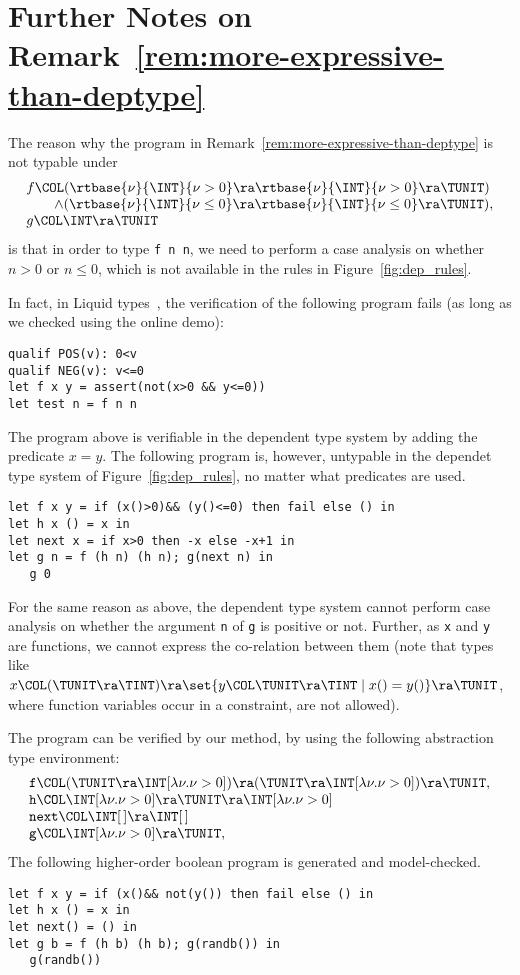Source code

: \section{Further Notes on Remark~\ref{rem:more-expressive-than-deptype}}
\label{sec:expressive-power}

The reason why the program in Remark~\ref{rem:more-expressive-than-deptype}
is not typable under
\[
\begin{array}{l}
f\COL (\rtbase{\nu}{\INT}{\nu>0} \ra \rtbase{\nu}{\INT}{\nu>0}\ra \TUNIT)\\
\qquad
      \land (\rtbase{\nu}{\INT}{\nu\leq 0} \ra \rtbase{\nu}{\INT}{\nu\leq 0}\ra \TUNIT),\\
g\COL \INT \ra \TUNIT
\end{array}
\]
is that in order to type \texttt{f n n}, we need to perform a case analysis on
whether \(n>0\) or \(n\leq 0\), which is not available in the rules in Figure~\ref{fig:dep_rules}.

In fact, in Liquid types~\cite{Rondon2008}, the verification of the following program fails
(as long as we checked using the online demo):
\begin{verbatim}
qualif POS(v): 0<v
qualif NEG(v): v<=0
let f x y = assert(not(x>0 && y<=0))
let test n = f n n
\end{verbatim}

The program above is verifiable in the dependent type system by adding the predicate \(x=y\).
The following program is, however, untypable in the dependet type system of Figure~\ref{fig:dep_rules},
no matter what predicates are used.
\begin{verbatim}
let f x y = if (x()>0)&& (y()<=0) then fail else () in
let h x () = x in
let next x = if x>0 then -x else -x+1 in
let g n = f (h n) (h n); g(next n) in
   g 0
\end{verbatim}
For the same reason as above, the dependent type system cannot perform case analysis on
whether the argument \texttt{n} of \texttt{g} is positive or not. Further, as \texttt{x} and \texttt{y}
are functions, we cannot express the co-relation between them (note that 
types like \(x\COL(\TUNIT\ra \TINT)\ra \set{y\COL \TUNIT\ra \TINT\mid x()=y()}\ra \TUNIT\),
where function variables occur in a constraint, are not allowed).


The program can be verified by our method, by using the following abstraction type environment:
\[
\begin{array}{l}
\texttt{f}\COL (\TUNIT\ra \INT[\lambda \nu.\nu>0]) \ra (\TUNIT\ra \INT[\lambda \nu.\nu>0]) \ra \TUNIT,\\
\texttt{h}\COL \INT[\lambda \nu.\nu>0] \ra \TUNIT \ra \INT[\lambda \nu.\nu>0] \\
\texttt{next}\COL \INT[\,] \ra \INT[\,] \\
\texttt{g}\COL \INT[\lambda \nu.\nu>0] \ra \TUNIT,
\end{array}
\]
The following higher-order boolean program is generated and model-checked.
\begin{verbatim}
let f x y = if (x()&& not(y()) then fail else () in
let h x () = x in
let next() = () in
let g b = f (h b) (h b); g(randb()) in
   g(randb())
\end{verbatim}
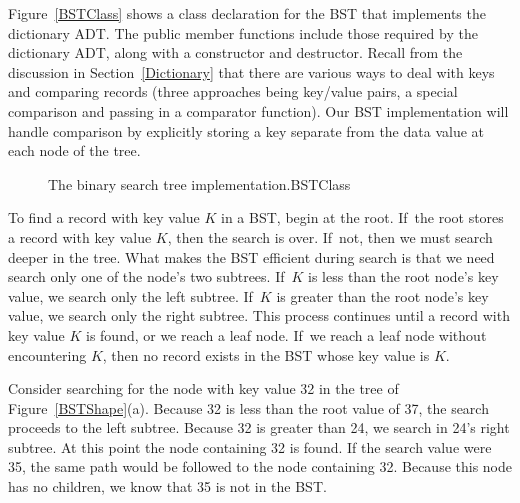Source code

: Figure~\ref{BSTClass} shows a class declaration for the BST
that implements the dictionary
ADT.
The public member functions include those required by the dictionary
ADT, along with a constructor and destructor.
Recall from the discussion in Section~\ref{Dictionary} that there are
various ways to deal with keys and comparing records (three approaches
being key/value pairs, a special comparison
and passing in a comparator function).
Our BST implementation will handle comparison by explicitly storing
a key separate from the data value at each node of the tree.

\begin{figure}

{The binary search tree implementation.}{BSTClass}
\end{figure}


To find a record with key value \(K\) in a BST, begin at the root.
If~the root stores a record with key value \(K\),
then the search is over.
If~not, then we must search deeper in the tree.
What makes the BST efficient during search is that we need search only
one of the node's two subtrees.
If~\(K\) is less than the root node's key value,
we search only the left subtree.
If~\(K\) is greater than the root node's key value, we search only the
right subtree.
This process continues until a record with key value \(K\) is found,
or we reach a leaf node.
If~we reach a leaf node without encountering \(K\), then
no record exists in the BST whose key value is \(K\).

\begin{example}
Consider searching for the node with key value 32 in the tree of
Figure~\ref{BSTShape}(a).
Because 32 is less than the root value of 37, the search
proceeds to the left subtree.
Because 32 is greater than 24, we search in 24's right subtree.
At this point the node containing 32 is found.
If the search value were 35, the same path would be followed to the
node containing 32.
Because this node has no children, we know that 35 is not
in the BST.
\end{example}

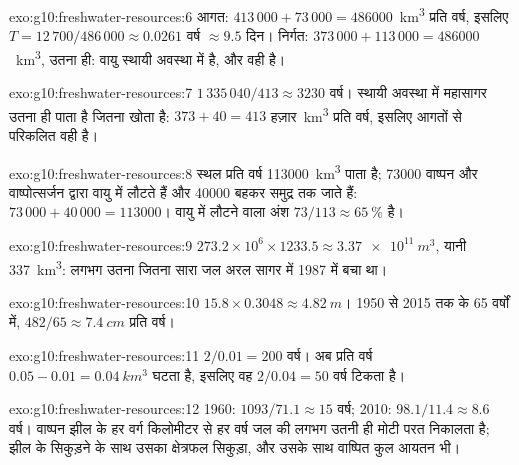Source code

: \begin{solution}{exo:g10:freshwater-resources:6}
आगत: $413\,000 + 73\,000 = \num{486000}$~\unit{km^3} प्रति वर्ष, इसलिए
$T = 12\,700/486\,000 \approx \num{0.0261}$ वर्ष $\approx \num{9.5}$ दिन।
निर्गत: $373\,000 + 113\,000 = \num{486000}$~\unit{km^3}, उतना ही: वायु
स्थायी अवस्था में है, और  वही है।
\end{solution}

\begin{solution}{exo:g10:freshwater-resources:7}
$1\,335\,040/413 \approx \num{3230}$ वर्ष। स्थायी अवस्था में महासागर
उतना ही पाता है जितना खोता है: $373 + 40 = 413$ हज़ार~\unit{km^3} प्रति वर्ष,
इसलिए आगतों से परिकलित  वही है।
\end{solution}

\begin{solution}{exo:g10:freshwater-resources:8}
स्थल प्रति वर्ष \num{113000}~\unit{km^3} पाता है; \num{73000}
वाष्पन और वाष्पोत्सर्जन द्वारा वायु में लौटते हैं और \num{40000} बहकर समुद्र तक जाते हैं:
$73\,000 + 40\,000 = \num{113000}$। वायु में लौटने वाला अंश
$73/113 \approx \qty{65}{\percent}$ है।
\end{solution}

\begin{solution}{exo:g10:freshwater-resources:9}
$273.2 \times 10^6 \times 1233.5 \approx \qty{3.37e11}{m^3}$, यानी
\qty{337}{km^3}: लगभग उतना जितना सारा जल अरल सागर में
1987 में बचा था।
\end{solution}

\begin{solution}{exo:g10:freshwater-resources:10}
$15.8 \times 0.3048 \approx \qty{4.82}{m}$। 1950 से
2015 तक के 65 वर्षों में, $482/65 \approx \qty{7.4}{cm}$ प्रति वर्ष।
\end{solution}

\begin{solution}{exo:g10:freshwater-resources:11}
$2/0.01 = 200$ वर्ष।  अब प्रति वर्ष $0.05 - 0.01 =
\qty{0.04}{km^3}$ घटता है, इसलिए वह $2/0.04 = 50$ वर्ष टिकता है।
\end{solution}

\begin{solution}{exo:g10:freshwater-resources:12}
1960: $1093/71.1 \approx 15$ वर्ष; 2010: $98.1/11.4 \approx 8.6$ वर्ष।
वाष्पन झील के हर वर्ग किलोमीटर से हर वर्ष जल की लगभग उतनी ही मोटी परत
निकालता है; झील के सिकुड़ने के साथ उसका क्षेत्रफल सिकुड़ा, और उसके साथ
वाष्पित कुल आयतन भी।
\end{solution}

++++++++++++++++++++

## WORK REQUIRED
Print the listing word for word but skip its pictures.

## ANSWER TO THIS PROBLEM
Source code

: \section{Further Notes on Remark~\ref{rem:more-expressive-than-deptype}}
\label{sec:expressive-power}

The reason why the program in Remark~\ref{rem:more-expressive-than-deptype}
is not typable under
\[
\begin{array}{l}
f\COL (\rtbase{\nu}{\INT}{\nu>0} \ra \rtbase{\nu}{\INT}{\nu>0}\ra \TUNIT)\\
\qquad
      \land (\rtbase{\nu}{\INT}{\nu\leq 0} \ra \rtbase{\nu}{\INT}{\nu\leq 0}\ra \TUNIT),\\
g\COL \INT \ra \TUNIT
\end{array}
\]
is that in order to type \texttt{f n n}, we need to perform a case analysis on
whether \(n>0\) or \(n\leq 0\), which is not available in the rules in Figure~\ref{fig:dep_rules}.

In fact, in Liquid types~\cite{Rondon2008}, the verification of the following program fails
(as long as we checked using the online demo):
\begin{verbatim}
qualif POS(v): 0<v
qualif NEG(v): v<=0
let f x y = assert(not(x>0 && y<=0))
let test n = f n n
\end{verbatim}

The program above is verifiable in the dependent type system by adding the predicate \(x=y\).
The following program is, however, untypable in the dependet type system of Figure~\ref{fig:dep_rules},
no matter what predicates are used.
\begin{verbatim}
let f x y = if (x()>0)&& (y()<=0) then fail else () in
let h x () = x in
let next x = if x>0 then -x else -x+1 in
let g n = f (h n) (h n); g(next n) in
   g 0
\end{verbatim}
For the same reason as above, the dependent type system cannot perform case analysis on
whether the argument \texttt{n} of \texttt{g} is positive or not. Further, as \texttt{x} and \texttt{y}
are functions, we cannot express the co-relation between them (note that 
types like \(x\COL(\TUNIT\ra \TINT)\ra \set{y\COL \TUNIT\ra \TINT\mid x()=y()}\ra \TUNIT\),
where function variables occur in a constraint, are not allowed).


The program can be verified by our method, by using the following abstraction type environment:
\[
\begin{array}{l}
\texttt{f}\COL (\TUNIT\ra \INT[\lambda \nu.\nu>0]) \ra (\TUNIT\ra \INT[\lambda \nu.\nu>0]) \ra \TUNIT,\\
\texttt{h}\COL \INT[\lambda \nu.\nu>0] \ra \TUNIT \ra \INT[\lambda \nu.\nu>0] \\
\texttt{next}\COL \INT[\,] \ra \INT[\,] \\
\texttt{g}\COL \INT[\lambda \nu.\nu>0] \ra \TUNIT,
\end{array}
\]
The following higher-order boolean program is generated and model-checked.
\begin{verbatim}
let f x y = if (x()&& not(y()) then fail else () in
let h x () = x in
let next() = () in
let g b = f (h b) (h b); g(randb()) in
   g(randb())
\end{verbatim}
Source code

: Figure~\ref{BSTClass} shows a class declaration for the BST
that implements the dictionary
ADT.
The public member functions include those required by the dictionary
ADT, along with a constructor and destructor.
Recall from the discussion in Section~\ref{Dictionary} that there are
various ways to deal with keys and comparing records (three approaches
being key/value pairs, a special comparison
and passing in a comparator function).
Our BST implementation will handle comparison by explicitly storing
a key separate from the data value at each node of the tree.

\begin{figure}

{The binary search tree implementation.}{BSTClass}
\end{figure}


To find a record with key value \(K\) in a BST, begin at the root.
If~the root stores a record with key value \(K\),
then the search is over.
If~not, then we must search deeper in the tree.
What makes the BST efficient during search is that we need search only
one of the node's two subtrees.
If~\(K\) is less than the root node's key value,
we search only the left subtree.
If~\(K\) is greater than the root node's key value, we search only the
right subtree.
This process continues until a record with key value \(K\) is found,
or we reach a leaf node.
If~we reach a leaf node without encountering \(K\), then
no record exists in the BST whose key value is \(K\).

\begin{example}
Consider searching for the node with key value 32 in the tree of
Figure~\ref{BSTShape}(a).
Because 32 is less than the root value of 37, the search
proceeds to the left subtree.
Because 32 is greater than 24, we search in 24's right subtree.
At this point the node containing 32 is found.
If the search value were 35, the same path would be followed to the
node containing 32.
Because this node has no children, we know that 35 is not
in the BST.
\end{example}

Source code

: \begin{solution}{exo:g10:freshwater-resources:6}
आगत: $413\,000 + 73\,000 = \num{486000}$~\unit{km^3} प्रति वर्ष, इसलिए
$T = 12\,700/486\,000 \approx \num{0.0261}$ वर्ष $\approx \num{9.5}$ दिन।
निर्गत: $373\,000 + 113\,000 = \num{486000}$~\unit{km^3}, उतना ही: वायु
स्थायी अवस्था में है, और  वही है।
\end{solution}

\begin{solution}{exo:g10:freshwater-resources:7}
$1\,335\,040/413 \approx \num{3230}$ वर्ष। स्थायी अवस्था में महासागर
उतना ही पाता है जितना खोता है: $373 + 40 = 413$ हज़ार~\unit{km^3} प्रति वर्ष,
इसलिए आगतों से परिकलित  वही है।
\end{solution}

\begin{solution}{exo:g10:freshwater-resources:8}
स्थल प्रति वर्ष \num{113000}~\unit{km^3} पाता है; \num{73000}
वाष्पन और वाष्पोत्सर्जन द्वारा वायु में लौटते हैं और \num{40000} बहकर समुद्र तक जाते हैं:
$73\,000 + 40\,000 = \num{113000}$। वायु में लौटने वाला अंश
$73/113 \approx \qty{65}{\percent}$ है।
\end{solution}

\begin{solution}{exo:g10:freshwater-resources:9}
$273.2 \times 10^6 \times 1233.5 \approx \qty{3.37e11}{m^3}$, यानी
\qty{337}{km^3}: लगभग उतना जितना सारा जल अरल सागर में
1987 में बचा था।
\end{solution}

\begin{solution}{exo:g10:freshwater-resources:10}
$15.8 \times 0.3048 \approx \qty{4.82}{m}$। 1950 से
2015 तक के 65 वर्षों में, $482/65 \approx \qty{7.4}{cm}$ प्रति वर्ष।
\end{solution}

\begin{solution}{exo:g10:freshwater-resources:11}
$2/0.01 = 200$ वर्ष।  अब प्रति वर्ष $0.05 - 0.01 =
\qty{0.04}{km^3}$ घटता है, इसलिए वह $2/0.04 = 50$ वर्ष टिकता है।
\end{solution}

\begin{solution}{exo:g10:freshwater-resources:12}
1960: $1093/71.1 \approx 15$ वर्ष; 2010: $98.1/11.4 \approx 8.6$ वर्ष।
वाष्पन झील के हर वर्ग किलोमीटर से हर वर्ष जल की लगभग उतनी ही मोटी परत
निकालता है; झील के सिकुड़ने के साथ उसका क्षेत्रफल सिकुड़ा, और उसके साथ
वाष्पित कुल आयतन भी।
\end{solution}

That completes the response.